Retype, exactly as they appear below, the lines between the line holding "composed between about" and the line holding "songs; modern scholars", both ends included.

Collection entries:

== Segment start ==

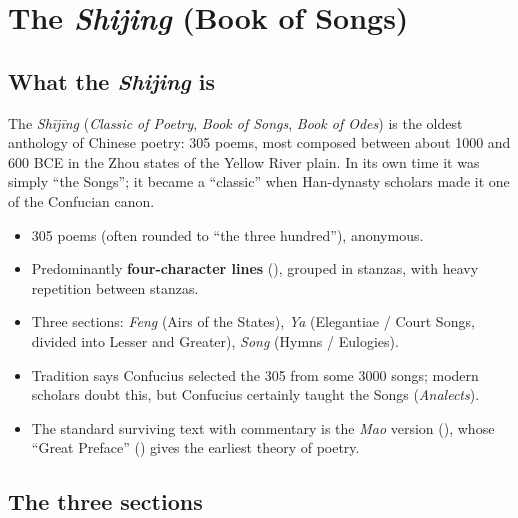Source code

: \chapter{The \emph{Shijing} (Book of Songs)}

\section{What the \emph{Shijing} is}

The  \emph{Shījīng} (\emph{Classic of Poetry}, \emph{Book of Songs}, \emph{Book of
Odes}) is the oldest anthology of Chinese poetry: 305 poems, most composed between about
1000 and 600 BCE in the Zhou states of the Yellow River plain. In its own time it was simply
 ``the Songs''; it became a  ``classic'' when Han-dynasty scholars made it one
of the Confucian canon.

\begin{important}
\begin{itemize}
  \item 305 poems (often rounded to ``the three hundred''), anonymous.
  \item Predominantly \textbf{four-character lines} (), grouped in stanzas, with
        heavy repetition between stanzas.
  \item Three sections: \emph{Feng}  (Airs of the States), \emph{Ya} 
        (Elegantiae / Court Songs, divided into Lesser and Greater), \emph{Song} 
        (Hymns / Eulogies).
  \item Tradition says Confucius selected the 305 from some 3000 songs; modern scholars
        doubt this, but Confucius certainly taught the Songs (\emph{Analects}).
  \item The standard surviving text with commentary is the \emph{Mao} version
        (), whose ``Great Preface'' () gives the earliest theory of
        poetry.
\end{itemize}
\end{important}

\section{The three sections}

== Segment end ==

RESULT OF THE TASK:
Odes}) is the oldest anthology of Chinese poetry: 305 poems, most composed between about
1000 and 600 BCE in the Zhou states of the Yellow River plain. In its own time it was simply
 ``the Songs''; it became a  ``classic'' when Han-dynasty scholars made it one
of the Confucian canon.

\begin{important}
\begin{itemize}
  \item 305 poems (often rounded to ``the three hundred''), anonymous.
  \item Predominantly \textbf{four-character lines} (), grouped in stanzas, with
        heavy repetition between stanzas.
  \item Three sections: \emph{Feng}  (Airs of the States), \emph{Ya} 
        (Elegantiae / Court Songs, divided into Lesser and Greater), \emph{Song} 
        (Hymns / Eulogies).
  \item Tradition says Confucius selected the 305 from some 3000 songs; modern scholars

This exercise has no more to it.